• TASK PROMPT: The data follows. Retype every entry exactly.

• EXCERPTED DATA:
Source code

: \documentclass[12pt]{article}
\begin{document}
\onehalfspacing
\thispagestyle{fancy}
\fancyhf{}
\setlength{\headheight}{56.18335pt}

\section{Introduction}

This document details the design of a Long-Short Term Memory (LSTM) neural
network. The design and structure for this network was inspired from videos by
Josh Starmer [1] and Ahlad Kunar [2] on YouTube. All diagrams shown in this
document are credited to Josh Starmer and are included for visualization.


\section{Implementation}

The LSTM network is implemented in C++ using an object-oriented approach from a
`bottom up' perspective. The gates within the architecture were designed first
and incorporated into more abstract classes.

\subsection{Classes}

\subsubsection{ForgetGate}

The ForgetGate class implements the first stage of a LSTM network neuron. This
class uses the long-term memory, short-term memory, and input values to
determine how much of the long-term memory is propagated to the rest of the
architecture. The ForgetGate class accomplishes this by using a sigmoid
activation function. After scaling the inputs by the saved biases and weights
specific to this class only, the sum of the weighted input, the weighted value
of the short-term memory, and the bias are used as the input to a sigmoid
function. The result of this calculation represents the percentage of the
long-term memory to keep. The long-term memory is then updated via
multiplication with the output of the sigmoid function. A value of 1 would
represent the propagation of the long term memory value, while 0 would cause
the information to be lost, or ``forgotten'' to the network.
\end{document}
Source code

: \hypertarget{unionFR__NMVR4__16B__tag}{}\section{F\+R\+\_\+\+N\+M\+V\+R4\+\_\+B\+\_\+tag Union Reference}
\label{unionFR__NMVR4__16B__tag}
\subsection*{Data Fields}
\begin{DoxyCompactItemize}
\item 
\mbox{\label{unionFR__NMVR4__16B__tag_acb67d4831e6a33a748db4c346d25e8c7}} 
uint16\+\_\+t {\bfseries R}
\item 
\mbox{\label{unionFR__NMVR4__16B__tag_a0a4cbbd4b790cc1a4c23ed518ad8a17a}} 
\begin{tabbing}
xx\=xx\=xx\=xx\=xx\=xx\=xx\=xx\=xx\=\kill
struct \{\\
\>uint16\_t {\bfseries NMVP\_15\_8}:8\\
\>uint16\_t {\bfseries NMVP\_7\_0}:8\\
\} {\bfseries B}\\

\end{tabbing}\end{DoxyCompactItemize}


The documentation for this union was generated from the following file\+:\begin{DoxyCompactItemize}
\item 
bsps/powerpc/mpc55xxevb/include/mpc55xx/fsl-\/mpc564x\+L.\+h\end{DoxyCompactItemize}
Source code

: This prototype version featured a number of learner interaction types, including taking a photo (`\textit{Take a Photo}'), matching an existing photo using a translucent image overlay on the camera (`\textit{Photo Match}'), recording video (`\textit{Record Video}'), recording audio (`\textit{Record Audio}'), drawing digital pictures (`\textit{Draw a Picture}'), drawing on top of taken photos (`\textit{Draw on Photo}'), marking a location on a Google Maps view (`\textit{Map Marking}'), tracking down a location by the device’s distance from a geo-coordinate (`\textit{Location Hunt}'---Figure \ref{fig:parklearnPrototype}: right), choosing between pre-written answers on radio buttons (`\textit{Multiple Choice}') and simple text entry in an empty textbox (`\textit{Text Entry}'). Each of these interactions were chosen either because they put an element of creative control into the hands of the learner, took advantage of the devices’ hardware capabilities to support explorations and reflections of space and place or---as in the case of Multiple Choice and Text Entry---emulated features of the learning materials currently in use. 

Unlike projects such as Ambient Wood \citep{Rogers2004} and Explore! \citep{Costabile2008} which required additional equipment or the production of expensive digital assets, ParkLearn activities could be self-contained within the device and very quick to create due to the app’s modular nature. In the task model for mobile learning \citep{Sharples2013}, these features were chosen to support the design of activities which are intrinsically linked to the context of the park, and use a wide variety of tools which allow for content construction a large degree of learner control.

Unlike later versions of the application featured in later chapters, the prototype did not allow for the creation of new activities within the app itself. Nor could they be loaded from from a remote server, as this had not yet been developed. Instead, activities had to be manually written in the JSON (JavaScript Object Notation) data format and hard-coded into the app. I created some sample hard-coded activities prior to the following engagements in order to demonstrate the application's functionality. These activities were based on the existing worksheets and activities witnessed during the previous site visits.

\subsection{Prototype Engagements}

• RESPONSE:
Source code

: \documentclass[12pt]{article}
\begin{document}
\onehalfspacing
\thispagestyle{fancy}
\fancyhf{}
\setlength{\headheight}{56.18335pt}

\section{Introduction}

This document details the design of a Long-Short Term Memory (LSTM) neural
network. The design and structure for this network was inspired from videos by
Josh Starmer [1] and Ahlad Kunar [2] on YouTube. All diagrams shown in this
document are credited to Josh Starmer and are included for visualization.


\section{Implementation}

The LSTM network is implemented in C++ using an object-oriented approach from a
`bottom up' perspective. The gates within the architecture were designed first
and incorporated into more abstract classes.

\subsection{Classes}

\subsubsection{ForgetGate}

The ForgetGate class implements the first stage of a LSTM network neuron. This
class uses the long-term memory, short-term memory, and input values to
determine how much of the long-term memory is propagated to the rest of the
architecture. The ForgetGate class accomplishes this by using a sigmoid
activation function. After scaling the inputs by the saved biases and weights
specific to this class only, the sum of the weighted input, the weighted value
of the short-term memory, and the bias are used as the input to a sigmoid
function. The result of this calculation represents the percentage of the
long-term memory to keep. The long-term memory is then updated via
multiplication with the output of the sigmoid function. A value of 1 would
represent the propagation of the long term memory value, while 0 would cause
the information to be lost, or ``forgotten'' to the network.
\end{document}
Source code

: \hypertarget{unionFR__NMVR4__16B__tag}{}\section{F\+R\+\_\+\+N\+M\+V\+R4\+\_\+B\+\_\+tag Union Reference}
\label{unionFR__NMVR4__16B__tag}
\subsection*{Data Fields}
\begin{DoxyCompactItemize}
\item 
\mbox{\label{unionFR__NMVR4__16B__tag_acb67d4831e6a33a748db4c346d25e8c7}} 
uint16\+\_\+t {\bfseries R}
\item 
\mbox{\label{unionFR__NMVR4__16B__tag_a0a4cbbd4b790cc1a4c23ed518ad8a17a}} 
\begin{tabbing}
xx\=xx\=xx\=xx\=xx\=xx\=xx\=xx\=xx\=\kill
struct \{\\
\>uint16\_t {\bfseries NMVP\_15\_8}:8\\
\>uint16\_t {\bfseries NMVP\_7\_0}:8\\
\} {\bfseries B}\\

\end{tabbing}\end{DoxyCompactItemize}


The documentation for this union was generated from the following file\+:\begin{DoxyCompactItemize}
\item 
bsps/powerpc/mpc55xxevb/include/mpc55xx/fsl-\/mpc564x\+L.\+h\end{DoxyCompactItemize}
Source code

: This prototype version featured a number of learner interaction types, including taking a photo (`\textit{Take a Photo}'), matching an existing photo using a translucent image overlay on the camera (`\textit{Photo Match}'), recording video (`\textit{Record Video}'), recording audio (`\textit{Record Audio}'), drawing digital pictures (`\textit{Draw a Picture}'), drawing on top of taken photos (`\textit{Draw on Photo}'), marking a location on a Google Maps view (`\textit{Map Marking}'), tracking down a location by the device’s distance from a geo-coordinate (`\textit{Location Hunt}'---Figure \ref{fig:parklearnPrototype}: right), choosing between pre-written answers on radio buttons (`\textit{Multiple Choice}') and simple text entry in an empty textbox (`\textit{Text Entry}'). Each of these interactions were chosen either because they put an element of creative control into the hands of the learner, took advantage of the devices’ hardware capabilities to support explorations and reflections of space and place or---as in the case of Multiple Choice and Text Entry---emulated features of the learning materials currently in use. 

Unlike projects such as Ambient Wood \citep{Rogers2004} and Explore! \citep{Costabile2008} which required additional equipment or the production of expensive digital assets, ParkLearn activities could be self-contained within the device and very quick to create due to the app’s modular nature. In the task model for mobile learning \citep{Sharples2013}, these features were chosen to support the design of activities which are intrinsically linked to the context of the park, and use a wide variety of tools which allow for content construction a large degree of learner control.

Unlike later versions of the application featured in later chapters, the prototype did not allow for the creation of new activities within the app itself. Nor could they be loaded from from a remote server, as this had not yet been developed. Instead, activities had to be manually written in the JSON (JavaScript Object Notation) data format and hard-coded into the app. I created some sample hard-coded activities prior to the following engagements in order to demonstrate the application's functionality. These activities were based on the existing worksheets and activities witnessed during the previous site visits.

\subsection{Prototype Engagements}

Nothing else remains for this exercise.